California agency votes to ban SeaWorld orca breeding

SeaWorld-Orca Tanks
FILE - In this Nov. 30, 2006, file photo, a young girl watches through the glass as a killer whale passes by while swimming in a display tank at SeaWorld, in San Diego. SeaWorld wants to greatly expand the tanks it uses to hold killer whales in San Diego but animal rights activists are opposed, saying breeding the animals in captivity is cruel no matter the size of the tanks. A state agency is expected to consider Thursday, Oct. 8, 2015, how much regulators should weigh in on the $100 million proposal for the marine-theme park. (AP Photo/Chris Park, File)

LONG BEACH, Calif. (AP) — The California Coastal Commission approved a $100 million expansion of the tanks SeaWorld uses to hold killer whales in San Diego — but it banned breeding of the captive orcas that would live in them.

Animal rights activists praised Thursday’s decision as a death blow to the use of killer whales at the California ocean park.

The vote “ensures that no more orcas will be condemned to a nonlife of loneliness, deprivation and misery,” said a statement from People from the Ethical Treatment of Animals.

“These 11 orcas would be the last 11 orcas there,” PETA lawyer Jared Goodman said after the meeting, referring to the whales at the California marine park.

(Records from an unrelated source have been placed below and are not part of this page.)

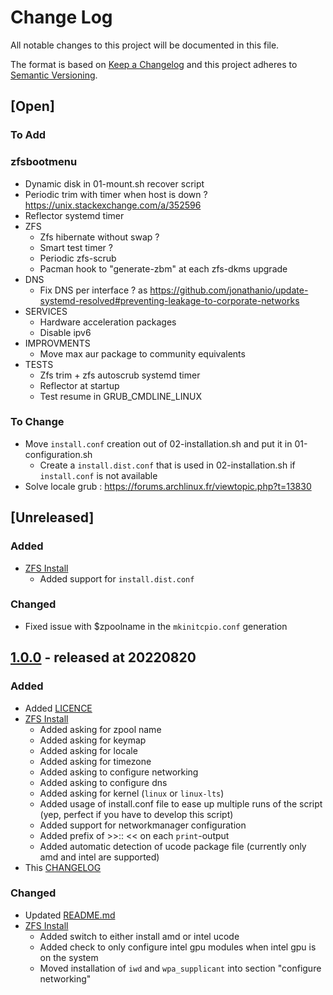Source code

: # Change Log

All notable changes to this project will be documented in this file.

The format is based on [Keep a Changelog](http://keepachangelog.com/)
and this project adheres to [Semantic Versioning](http://semver.org/).

## [Open]

### To Add

### zfsbootmenu

* Dynamic disk in 01-mount.sh recover script
* Periodic trim with timer when host is down ? https://unix.stackexchange.com/a/352596
* Reflector systemd timer
* ZFS
  * Zfs hibernate without swap ?
  * Smart test timer ?
  * Periodic zfs-scrub
  * Pacman hook to "generate-zbm" at each zfs-dkms upgrade
* DNS
  * Fix DNS per interface ? as https://github.com/jonathanio/update-systemd-resolved#preventing-leakage-to-corporate-networks
* SERVICES
  * Hardware acceleration packages
  * Disable ipv6
* IMPROVMENTS
  * Move max aur package to community equivalents
* TESTS
  * Zfs trim + zfs autoscrub systemd timer
  * Reflector at startup
  * Test resume in GRUB_CMDLINE_LINUX

### To Change

* Move `install.conf` creation out of 02-installation.sh and put it in 01-configuration.sh
  * Create a `install.dist.conf` that is used in 02-installation.sh if `install.conf` is not available
* Solve locale grub : https://forums.archlinux.fr/viewtopic.php?t=13830

## [Unreleased]

### Added

* [ZFS Install](scripts/zfs/install)
  * Added support for `install.dist.conf`

### Changed

* Fixed issue with $zpoolname in the `mkinitcpio.conf` generation

## [1.0.0](https://github.com/stevleibelt/arch-linux-configuration/tree/1.0.0) - released at 20220820

### Added

* Added [LICENCE](LICENCE)
* [ZFS Install](scripts/zfs/install)
  * Added asking for zpool name
  * Added asking for keymap
  * Added asking for locale
  * Added asking for timezone
  * Added asking to configure networking
  * Added asking to configure dns
  * Added asking for kernel (`linux` or `linux-lts`)
  * Added usage of install.conf file to ease up multiple runs of the script (yep, perfect if you have to develop this script)
  * Added support for networkmanager configuration
  * Added prefix of >>:: << on each `print`-output
  * Added automatic detection of ucode package file (currently only amd and intel are supported)
* This [CHANGELOG](CHANGELOG.md)

### Changed

* Updated [README.md](README.nd)
* [ZFS Install](scripts/zfs/install)
  * Added switch to either install amd or intel ucode
  * Added check to only configure intel gpu modules when intel gpu is on the system
  * Moved installation of `iwd` and `wpa_supplicant` into section "configure networking"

The last-minute amendment would ban breeding of captive orcas, including through artificial insemination, at the California park but not at SeaWorld facilities in other states.

It also prohibits the sale, trade or transfer of captive orcas. The amendment does provide a potential exemption for certain whales caught in the wild but it wasn’t immediately clear whether that applied to any of the orcas at the San Diego park.

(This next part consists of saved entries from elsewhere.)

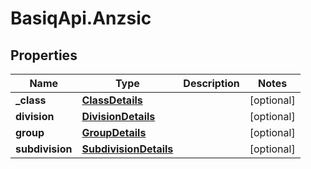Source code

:# BasiqApi.Anzsic

## Properties
Name | Type | Description | Notes
------------ | ------------- | ------------- | -------------
**_class** | [**ClassDetails**](ClassDetails.md) |  | [optional] 
**division** | [**DivisionDetails**](DivisionDetails.md) |  | [optional] 
**group** | [**GroupDetails**](GroupDetails.md) |  | [optional] 
**subdivision** | [**SubdivisionDetails**](SubdivisionDetails.md) |  | [optional] 


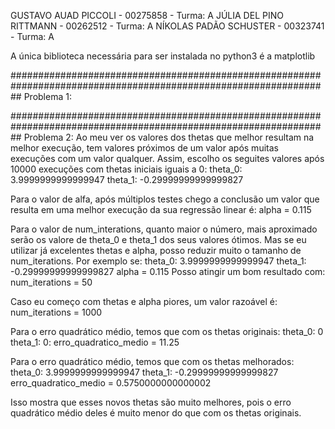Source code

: GUSTAVO AUAD PICCOLI - 00275858 - Turma: A 
JÚLIA DEL PINO RITTMANN - 00262512 - Turma: A 
NÍKOLAS PADÃO SCHUSTER - 00323741 - Turma: A

A única biblioteca necessária para ser instalada no python3 é a matplotlib

##################################################################################################################
Problema 1:


##################################################################################################################
Problema 2:
Ao meu ver os valores dos thetas que melhor resultam na melhor execução, tem valores próximos de um valor após muitas execuções com um valor qualquer. Assim, escolho os seguites valores após 10000 execuções com thetas iniciais iguais a 0:
theta_0: 3.9999999999999947
theta_1: -0.29999999999999827

Para o valor de alfa, após múltiplos testes chego a conclusão um valor que resulta em uma melhor execução da sua regressão linear é:
alpha = 0.115

Para o valor de num_interations, quanto maior o número, mais aproximado serão os valore de theta_0 e theta_1 dos seus valores ótimos. Mas se eu utilizar já excelentes thetas e alpha, posso reduzir muito o tamanho de num_iterations. Por exemplo se:
theta_0: 3.9999999999999947
theta_1: -0.29999999999999827
alpha = 0.115
Posso atingir um bom resultado com:
num_iterations = 50

Caso eu começo com thetas e alpha piores, um valor razoável é:
num_iterations = 1000

Para o erro quadrático médio, temos que com os thetas originais:
theta_0: 0
theta_1: 0:
erro_quadratico_medio = 11.25

Para o erro quadrático médio, temos que com os thetas melhorados:
theta_0: 3.9999999999999947
theta_1: -0.29999999999999827
erro_quadratico_medio = 0.5750000000000002

Isso mostra que esses novos thetas são muito melhores, pois o erro quadrático médio deles é muito menor do que com os thetas originais.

In a statement, SeaWorld said it was disappointed by the conditions attached to the approval of its “Blue World” expansion, set to open in 2018, which would triple the size of existing killer whale enclosures.

“Breeding is a natural, fundamental and important part of an animal’s life and depriving a social animal of the right to reproduce is inhumane,” the park said.

The panel’s decision raised an array of questions, including whether the company would proceed with the project or raise a legal challenge, possibly on whether the commission overstepped its authority. SeaWorld said it was considering its options.

The vote followed a daylong hearing during which dozens of speakers argued for and against expansion. Although the permit involved a request to expand tank space, the discussion evolved into a wide-ranging debate over the conditions in captivity for the huge marine mammals, including breeding and the use of pharmaceuticals.

The commission that regulates land and water use along the California coast attached several conditions to the approval, including that no new whales from the wild will be kept there. SeaWorld says it hasn’t captured wild orcas in more than 30 years.

Attendance at the California park has declined since the release of the population documentary “Blackfish” in 2013, which suggests SeaWorld’s treatment of captive orcas provokes violent behavior. The company’s stock price also has dropped over the past two years.

At the meeting, SeaWorld veterinarian Hendrik Nollens disputed what he called “outlandish accusations” from critics of the park. The whales are enriched and stimulated, he said, not stressed or depressed.

“We care for these animals as if they were family,” Nollens told the panel. “We have nothing but the whales’ best interest at heart.”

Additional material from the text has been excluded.